(Items from a data source)
====
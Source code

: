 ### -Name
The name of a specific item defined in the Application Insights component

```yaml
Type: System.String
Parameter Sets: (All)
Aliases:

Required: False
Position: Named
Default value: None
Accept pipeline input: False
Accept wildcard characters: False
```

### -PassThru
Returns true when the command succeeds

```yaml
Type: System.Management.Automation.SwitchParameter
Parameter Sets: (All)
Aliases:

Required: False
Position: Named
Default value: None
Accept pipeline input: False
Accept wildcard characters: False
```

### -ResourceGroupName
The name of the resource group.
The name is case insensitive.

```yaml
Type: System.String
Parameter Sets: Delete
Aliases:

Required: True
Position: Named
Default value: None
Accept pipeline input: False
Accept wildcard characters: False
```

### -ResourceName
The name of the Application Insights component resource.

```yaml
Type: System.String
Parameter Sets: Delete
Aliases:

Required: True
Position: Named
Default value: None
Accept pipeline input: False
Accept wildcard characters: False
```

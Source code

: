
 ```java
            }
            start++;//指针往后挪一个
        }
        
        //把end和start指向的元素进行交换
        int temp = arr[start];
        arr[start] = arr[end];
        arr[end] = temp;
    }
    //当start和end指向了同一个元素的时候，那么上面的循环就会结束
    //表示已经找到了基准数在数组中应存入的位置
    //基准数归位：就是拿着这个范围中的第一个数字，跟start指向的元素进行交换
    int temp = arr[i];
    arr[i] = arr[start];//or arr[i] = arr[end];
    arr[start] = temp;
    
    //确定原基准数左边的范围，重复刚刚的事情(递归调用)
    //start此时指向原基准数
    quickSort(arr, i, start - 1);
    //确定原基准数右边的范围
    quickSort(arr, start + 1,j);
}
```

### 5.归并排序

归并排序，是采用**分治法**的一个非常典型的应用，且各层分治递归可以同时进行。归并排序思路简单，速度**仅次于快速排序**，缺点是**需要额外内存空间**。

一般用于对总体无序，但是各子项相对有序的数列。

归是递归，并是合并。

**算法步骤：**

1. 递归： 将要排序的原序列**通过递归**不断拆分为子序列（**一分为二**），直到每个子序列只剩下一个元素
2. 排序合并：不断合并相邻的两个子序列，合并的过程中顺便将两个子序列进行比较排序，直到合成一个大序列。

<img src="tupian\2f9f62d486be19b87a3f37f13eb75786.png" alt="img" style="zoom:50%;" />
====
Work order ->
Down to the final line, the data above must be copied exactly.

Response to this task ->
Source code

: ### -Name
The name of a specific item defined in the Application Insights component

```yaml
Type: System.String
Parameter Sets: (All)
Aliases:

Required: False
Position: Named
Default value: None
Accept pipeline input: False
Accept wildcard characters: False
```

### -PassThru
Returns true when the command succeeds

```yaml
Type: System.Management.Automation.SwitchParameter
Parameter Sets: (All)
Aliases:

Required: False
Position: Named
Default value: None
Accept pipeline input: False
Accept wildcard characters: False
```

### -ResourceGroupName
The name of the resource group.
The name is case insensitive.

```yaml
Type: System.String
Parameter Sets: Delete
Aliases:

Required: True
Position: Named
Default value: None
Accept pipeline input: False
Accept wildcard characters: False
```

### -ResourceName
The name of the Application Insights component resource.

```yaml
Type: System.String
Parameter Sets: Delete
Aliases:

Required: True
Position: Named
Default value: None
Accept pipeline input: False
Accept wildcard characters: False
```

Source code

:
 ```java
            }
            start++;//指针往后挪一个
        }
        
        //把end和start指向的元素进行交换
        int temp = arr[start];
        arr[start] = arr[end];
        arr[end] = temp;
    }
    //当start和end指向了同一个元素的时候，那么上面的循环就会结束
    //表示已经找到了基准数在数组中应存入的位置
    //基准数归位：就是拿着这个范围中的第一个数字，跟start指向的元素进行交换
    int temp = arr[i];
    arr[i] = arr[start];//or arr[i] = arr[end];
    arr[start] = temp;
    
    //确定原基准数左边的范围，重复刚刚的事情(递归调用)
    //start此时指向原基准数
    quickSort(arr, i, start - 1);
    //确定原基准数右边的范围
    quickSort(arr, start + 1,j);
}
```

### 5.归并排序

归并排序，是采用**分治法**的一个非常典型的应用，且各层分治递归可以同时进行。归并排序思路简单，速度**仅次于快速排序**，缺点是**需要额外内存空间**。

一般用于对总体无序，但是各子项相对有序的数列。

归是递归，并是合并。

**算法步骤：**

1. 递归： 将要排序的原序列**通过递归**不断拆分为子序列（**一分为二**），直到每个子序列只剩下一个元素
2. 排序合并：不断合并相邻的两个子序列，合并的过程中顺便将两个子序列进行比较排序，直到合成一个大序列。

<img src="tupian\2f9f62d486be19b87a3f37f13eb75786.png" alt="img" style="zoom:50%;" />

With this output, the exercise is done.